The Treasury was bullish over the downgrade, saying: "A judgment flawed by a $2 trillion error speaks for itself."

S&P said that it wasn't only fiscal matters that determined the downgrade: "There are two things that we should emphasise. One is that the political discourse has diminished the credit standing of the United States. The other is a fiscal analysis."

Credit downgrades normally mean an increase in the cost of borrowing for the country's government, but there is debate over whether S&P's rating will make any difference to the US, which nobody seriously believes will default on its debt. 

Why pick on the US? Robert Peston, for the BBC, tackles the question of why S&P has chosen to downgrade the US rather than more indebted nations.

He gives two reasons: first that US government debt is on a "rising trend"; second is "because of the political rows over raising the US debt ceiling [S&P] have lost confidence in the decision-making mechanism of America. That is as damaging in terms of the confidence of investors as anything else."

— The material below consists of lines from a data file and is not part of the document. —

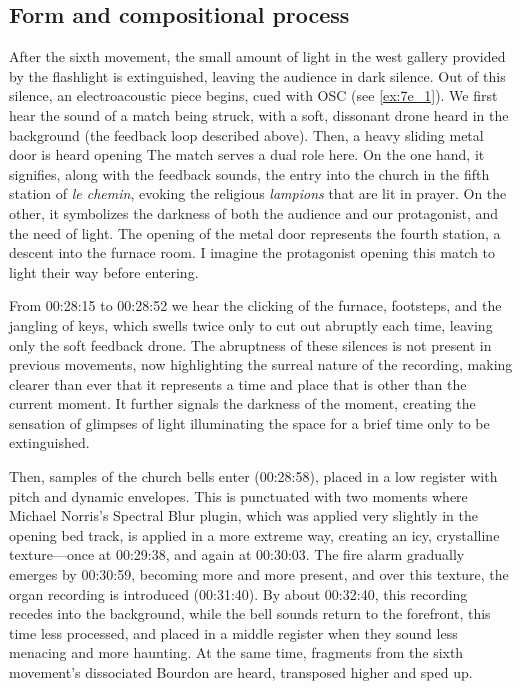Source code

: \documentclass[12pt,twoside,maitrise]{dms_ks}
\theoremstyle{definition}
\begin{document}
{{\subsection{Form and compositional process}

After the sixth movement, the small amount of light in the west gallery provided by the flashlight is extinguished, leaving the audience in dark silence. 
Out of this silence, an electroacoustic piece begins, cued with OSC (see \cref{ex:7e_1}). 
We first hear the sound of a match being struck, with a soft, dissonant drone heard in the background (the feedback loop described above). 
Then, a heavy sliding metal door is heard opening
The match serves a dual role here.
On the one hand, it signifies, along with the feedback sounds, the entry into the church in the fifth station of \textit{le chemin}, evoking the religious \textit{lampions} that are lit in prayer.
On the other, it symbolizes the darkness of both the audience and our protagonist, and the need of light.
The opening of the metal door represents the fourth station, a descent into the furnace room.
I imagine the protagonist opening this match to light their way before entering.

From 00:28:15 to 00:28:52 we hear the clicking of the furnace, footsteps, and the jangling of keys, which swells twice only to cut out abruptly each time, leaving only the soft feedback drone. 
The abruptness of these silences is not present in previous movements, now highlighting the surreal nature of the recording, making clearer than ever that it represents a time and place that is other than the current moment. 
It further signals the darkness of the moment, creating the sensation of glimpses of light illuminating the space for a brief time only to be extinguished. 

Then, samples of the church bells enter (00:28:58), placed in a low register with pitch and dynamic envelopes. 
This is punctuated with two moments where Michael Norris's Spectral Blur plugin, which was applied very slightly in the opening bed track, is applied in a more extreme way, creating an icy, crystalline texture---once at 00:29:38, and again at 00:30:03. 
The fire alarm gradually emerges by 00:30:59, becoming more and more present, and over this texture, the organ recording is introduced (00:31:40). 
By about 00:32:40, this recording recedes into the background, while the bell sounds return to the forefront, this time less processed, and placed in a middle register when they sound less menacing and more haunting. 
At the same time, fragments from the sixth movement's dissociated Bourdon are heard, transposed higher and sped up.

}}
\end{document}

Faisal Islam, Channel 4 News economics editor, explains on Twitter that the US was downgraded rather than the UK because our debt is set to peak in 2015. However, he does appear to make a dig at S&P by pointing out that the agency "rates the island of Guernsey (AAA) as a better credit risk than the USA (AA+)".

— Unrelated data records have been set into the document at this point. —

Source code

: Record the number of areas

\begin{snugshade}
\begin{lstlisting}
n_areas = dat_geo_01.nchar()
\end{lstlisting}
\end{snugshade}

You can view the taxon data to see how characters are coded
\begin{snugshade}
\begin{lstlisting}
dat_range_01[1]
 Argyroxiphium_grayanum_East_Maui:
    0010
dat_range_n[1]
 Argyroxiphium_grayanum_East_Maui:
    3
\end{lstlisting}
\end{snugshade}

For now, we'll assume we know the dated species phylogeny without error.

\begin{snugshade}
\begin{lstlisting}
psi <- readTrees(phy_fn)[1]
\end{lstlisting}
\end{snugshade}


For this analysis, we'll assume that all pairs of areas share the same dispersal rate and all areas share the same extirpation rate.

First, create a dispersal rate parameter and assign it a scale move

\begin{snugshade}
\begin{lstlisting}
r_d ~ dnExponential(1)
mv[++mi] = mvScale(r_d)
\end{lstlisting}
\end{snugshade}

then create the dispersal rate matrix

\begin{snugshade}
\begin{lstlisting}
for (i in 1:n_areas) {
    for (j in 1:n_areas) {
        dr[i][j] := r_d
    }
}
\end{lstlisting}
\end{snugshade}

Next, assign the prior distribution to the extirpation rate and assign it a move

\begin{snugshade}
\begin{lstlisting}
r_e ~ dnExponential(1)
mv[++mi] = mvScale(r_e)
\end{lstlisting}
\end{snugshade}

Who are S&P to judge the US? Paul Krugman, writing in the New York Times, does much more than take a dig at S&P. He labels the downgrade an "outrage", recalling that S&P was one of the rating agencies who gave triple-A status to the securities backed by subprime debt that plunged the world into the financial crisis in the first place.

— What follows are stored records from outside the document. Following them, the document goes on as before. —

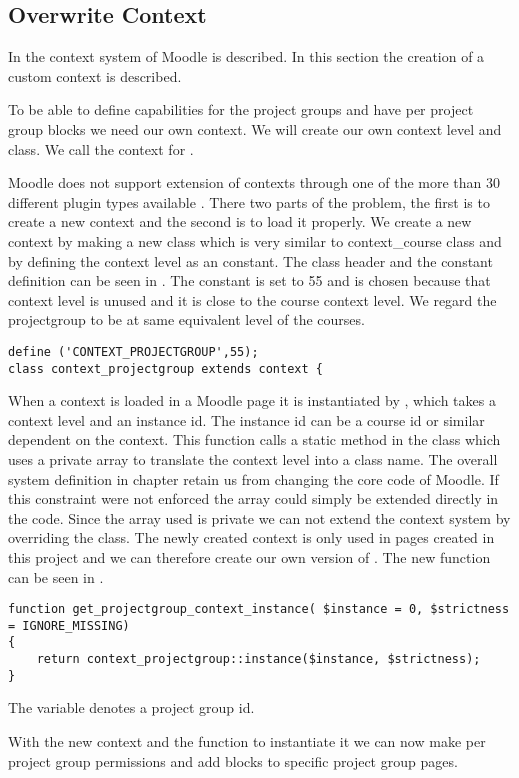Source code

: 
\subsection{Overwrite Context}
In   the context system of Moodle is described. In this section the creation of a custom context is described. 

To be able to define capabilities for the project groups and have per project group blocks we need our own context. We will create our own context level and class.
We call the context for . 

Moodle does not support extension of contexts through one of the more than 30 different plugin types available \cite{moodleplugins}. 
There two parts of the problem, the first is to create a new context and the second is to load it properly. 
We create a new context by making a new class which is very similar to context\_course class and by defining the context level as an constant. 
The class header and the constant definition can be seen in . 
The constant is set to 55 and is chosen because that context level is unused and it is close to the course context level. 
We regard the projectgroup to be at same equivalent level of the courses. 

\begin{lstlisting}[style=phpCode, caption=\myCaption{The context\_projectgroup class header and constant definition}, label=codeprojectgroupcontext]
define ('CONTEXT_PROJECTGROUP',55);
class context_projectgroup extends context {
\end{lstlisting}

When a context is loaded in a Moodle page it is instantiated by , which takes a context level and an instance id. 
The instance id can be a course id or similar dependent on the context. 
This function calls a static method in the  class which uses a private array to translate the context level into a class name.
The overall system definition in chapter \label{sec:systemDef} retain us from changing the core code of Moodle. 
If this constraint were not enforced the array could simply be extended directly in the code.  
Since the array used is private we can not extend the context system by overriding the  class. 
The newly created context is only used in pages created in this project and we can therefore create our own version of . 
The new function can be seen in .
\begin{lstlisting}[style=phpCode, caption=\myCaption{The function to get projectgroup context}, label=codeprojectgroupcontextinstance]
function get_projectgroup_context_instance( $instance = 0, $strictness = IGNORE_MISSING) 
{ 
    return context_projectgroup::instance($instance, $strictness);
}
\end{lstlisting}
The  variable denotes a project group id. 

With the new context and the function to instantiate it we can now make per project group permissions and add blocks to specific project group pages. 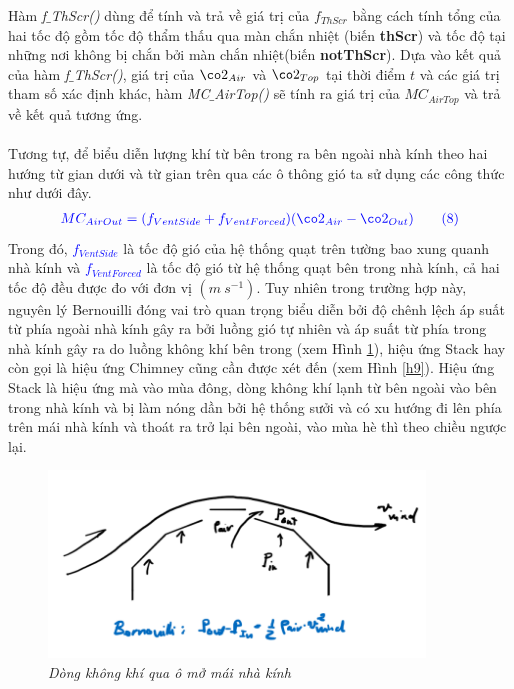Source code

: \documentclass[13pt,a4paper]{article}
\begin{document}
			Hàm \textit{f$\_$ThScr()} dùng để tính và trả về giá trị của $f_{ThScr}$ bằng cách tính tổng của hai tốc độ gồm tốc độ thẩm thấu qua màn chắn nhiệt (biến \textbf{thScr}) và tốc độ tại những nơi không bị chắn bởi màn chắn nhiệt(biến \textbf{notThScr}). Dựa vào kết quả của hàm  \textit{f$\_$ThScr()}, giá trị của $\co2_{Air}$ và $\co2_{Top}$ tại thời điểm $t$ và các giá trị tham số xác định khác, hàm \textit{MC$\_$AirTop()} sẽ tính ra giá trị của $MC_{AirTop}$ và trả về kết quả tương ứng. \\ \\
			 
			Tương tự, để biểu diễn lượng khí  từ bên trong ra bên ngoài nhà kính theo hai hướng từ gian dưới và từ gian trên qua các ô thông gió ta sử dụng các công thức như dưới đây.
			\begin{align}
				\color{blue}
					MC_{AirOut} = (f_{VentSide} + f_{VentForced})(\co2_{Air} - \co2_{Out})
					\tag{8} \label{ct8}
				\color{blue}
			\end{align}
			Trong đó, \textcolor{blue}{$f_{VentSide}$} là tốc độ gió của hệ thống quạt trên tường bao xung quanh nhà kính và \textcolor{blue}{$f_{VentForced}$} là tốc độ gió từ hệ thống quạt bên trong nhà kính, cả hai tốc độ đều được đo với đơn vị $(m\ s^{-1})$. Tuy nhiên trong trường hợp này, nguyên lý Bernouilli đóng vai trò quan trọng biểu diễn bởi độ chênh lệch áp suất từ phía ngoài nhà kính gây ra bởi luồng gió tự nhiên và áp suất từ phía trong nhà kính gây ra do luồng không khí bên trong (xem Hình \ref{h8}), hiệu ứng Stack hay còn gọi là hiệu ứng Chimney cũng cần được xét đến (xem Hình \ref{h9}). Hiệu ứng Stack là hiệu ứng mà vào mùa đông, dòng không khí lạnh từ bên ngoài vào bên trong nhà kính và bị làm nóng dần bởi hệ thống sưởi và có xu hướng đi lên phía trên mái nhà kính và thoát ra trở lại bên ngoài, vào mùa hè thì theo chiều ngược lại.
			\begin{figure}[h!]
				\begin{center}
					\includegraphics[width=10cm]{flow_roof_open.png}
					\caption{\textit{Dòng không khí qua ô mở mái nhà kính}}
					\label{h8}
				\end{center}
			\end{figure}
\end{document}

"On one hand, there is a case to be made that the madness of the right has made America a fundamentally unsound nation... On the other hand, it's hard to think of anyone less qualified to pass judgment on America than the rating agencies. The people who rated subprime-backed securities are now declaring that they are the judges of fiscal policy? Really?"

This is bad news for Obama. S&P may have appeared to blame the Republican party, which picked a fight over the debt ceiling, for the downgrade, but Nico Hines in the Times, says Obama electoral prospects have dimmed. "The nuances and the reasons behind the decision offer no respite for Mr Obama. As the re-election battle looms large, a history-making president has broken new ground again, this time it is no cause for celebration.

"The downgrade... is likely to hamper the economic rebound by forcing up interest rates and undermining confidence, it also offers an easy target for those wishing to diminish the president’s political standing."

The markets will ignore S&P - again. Dylan Matthews, in the Washington Post, explains why the downgrade from AAA to AA+ may not matter. "Now that the debt ceiling debate has passed no one thinks [the US] is going to default any time soon", he writes.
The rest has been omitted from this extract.